Re: [PATCH v3 00/21] Free some vmemmap pages of hugetlb page

From: Mike Kravetz
Date: Tue Nov 10 2020 - 14:24:36 EST



Thanks for continuing to work this Muchun!

On 11/8/20 6:10 AM, Muchun Song wrote:
...
> For tail pages, the value of compound_head is the same. So we can reuse
> first page of tail page structs. We map the virtual addresses of the
> remaining 6 pages of tail page structs to the first tail page struct,
> and then free these 6 pages. Therefore, we need to reserve at least 2
> pages as vmemmap areas.
>
> When a hugetlbpage is freed to the buddy system, we should allocate six
> pages for vmemmap pages and restore the previous mapping relationship.
>
> If we uses the 1G hugetlbpage, we can save 4095 pages. This is a very
> substantial gain.

Is that 4095 number accurate? Are we not using two pages of struct pages
as in the 2MB case?

Also, because we are splitting the huge page mappings in the vmemmap
additional PTE pages will need to be allocated. Therefore, some additional
page table pages may need to be allocated so that we can free the pages
of struct pages. The net savings may be less than what is stated above.

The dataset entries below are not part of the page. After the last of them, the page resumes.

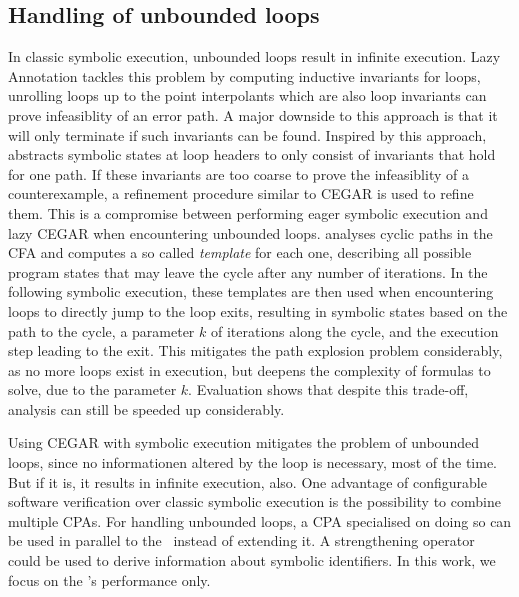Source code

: \subsection*{Handling of unbounded loops}
In classic symbolic execution, unbounded loops result in infinite execution.
Lazy Annotation \cite{McMillan2010} tackles this problem by computing inductive invariants for loops, unrolling loops up to the point interpolants which are also loop invariants can prove infeasiblity of an error path.
A major downside to this approach is that it will only terminate if such invariants can be found.
Inspired by this approach, \cite{Jaffar2012} abstracts symbolic states at loop headers to only consist of invariants that hold for one path.
If these invariants are too coarse to prove the infeasiblity of a counterexample, a refinement procedure similar to CEGAR is used to refine them.
This is a compromise between performing eager symbolic execution and lazy CEGAR when encountering unbounded loops.
\cite{Slaby2013} analyses cyclic paths in the CFA and computes a so called \emph{template} for each one,
describing all possible program states that may leave the cycle after any number of iterations.
In the following symbolic execution, these templates are then used when encountering loops to directly jump to the loop exits, resulting in symbolic states based on the path to the cycle, a parameter $k$ of iterations along the cycle, and the execution step leading to the exit.
This mitigates the path explosion problem considerably, as no more loops exist in execution, but deepens the complexity of formulas to solve, due to the parameter $k$.
Evaluation shows that despite this trade-off, analysis can still be speeded up considerably.

Using CEGAR with symbolic execution mitigates the problem of unbounded loops, since no informationen altered by the loop is necessary, most of the time.
But if it is, it results in infinite execution, also.
One advantage of configurable software verification over classic symbolic execution is the possibility to combine multiple CPAs.
For handling unbounded loops, a CPA specialised on doing so can be used in parallel to the \symbolicExecutionCPA\ instead of extending it.
A strengthening operator could be used to derive information about symbolic identifiers.
In this work, we focus on the \symbolicExecutionCPA's performance only.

Perhaps this should mention that allocation of additional page table pages
may be required?

...
> Because there are vmemmap page tables reconstruction on the freeing/allocating
> path, it increases some overhead. Here are some overhead analysis.
>
> 1) Allocating 10240 2MB hugetlb pages.
>
> a) With this patch series applied:
> # time echo 10240 > /proc/sys/vm/nr_hugepages
>
> real 0m0.166s
> user 0m0.000s
> sys 0m0.166s
>
> # bpftrace -e 'kprobe:alloc_fresh_huge_page { @start[tid] = nsecs; } kretprobe:alloc_fresh_huge_page /@start[tid]/ { @latency = hist(nsecs - @start[tid]); delete(@start[tid]); }'
> Attaching 2 probes...
>
> @latency:
> [8K, 16K) 8360 |@@@@@@@@@@@@@@@@@@@@@@@@@@@@@@@@@@@@@@@@@@@@@@@@@@@@|
> [16K, 32K) 1868 |@@@@@@@@@@@ |
> [32K, 64K) 10 | |
> [64K, 128K) 2 | |
>
> b) Without this patch series:
> # time echo 10240 > /proc/sys/vm/nr_hugepages
>
> real 0m0.066s
> user 0m0.000s
> sys 0m0.066s
>
> # bpftrace -e 'kprobe:alloc_fresh_huge_page { @start[tid] = nsecs; } kretprobe:alloc_fresh_huge_page /@start[tid]/ { @latency = hist(nsecs - @start[tid]); delete(@start[tid]); }'
> Attaching 2 probes...
>
> @latency:
> [4K, 8K) 10176 |@@@@@@@@@@@@@@@@@@@@@@@@@@@@@@@@@@@@@@@@@@@@@@@@@@@@|
> [8K, 16K) 62 | |
> [16K, 32K) 2 | |
>
> Summarize: this feature is about ~2x slower than before.
>
> 2) Freeing 10240 @MB hugetlb pages.
>
> a) With this patch series applied:
> # time echo 0 > /proc/sys/vm/nr_hugepages
>
> real 0m0.004s
> user 0m0.000s
> sys 0m0.002s
>
> # bpftrace -e 'kprobe:__free_hugepage { @start[tid] = nsecs; } kretprobe:__free_hugepage /@start[tid]/ { @latency = hist(nsecs - @start[tid]); delete(@start[tid]); }'
> Attaching 2 probes...
>
> @latency:
> [16K, 32K) 10240 |@@@@@@@@@@@@@@@@@@@@@@@@@@@@@@@@@@@@@@@@@@@@@@@@@@@@|
>
> b) Without this patch series:
> # time echo 0 > /proc/sys/vm/nr_hugepages
>
> real 0m0.077s
> user 0m0.001s
> sys 0m0.075s
>
> # bpftrace -e 'kprobe:__free_hugepage { @start[tid] = nsecs; } kretprobe:__free_hugepage /@start[tid]/ { @latency = hist(nsecs - @start[tid]); delete(@start[tid]); }'
> Attaching 2 probes...
>
> @latency:
> [4K, 8K) 9950 |@@@@@@@@@@@@@@@@@@@@@@@@@@@@@@@@@@@@@@@@@@@@@@@@@@@@|
> [8K, 16K) 287 |@ |
> [16K, 32K) 3 | |
>
> Summarize: The overhead of __free_hugepage is about ~2-4x slower than before.
> But according to the allocation test above, I think that here is
> also ~2x slower than before.
>
> But why the 'real' time of patched is smaller than before? Because
> In this patch series, the freeing hugetlb is asynchronous(through
> kwoker).
>
> Although the overhead has increased. But the overhead is not on the
> allocating/freeing of each hugetlb page, it is only once when we reserve
> some hugetlb pages through /proc/sys/vm/nr_hugepages. Once the reservation
> is successful, the subsequent allocating, freeing and using are the same
> as before (not patched). So I think that the overhead is acceptable.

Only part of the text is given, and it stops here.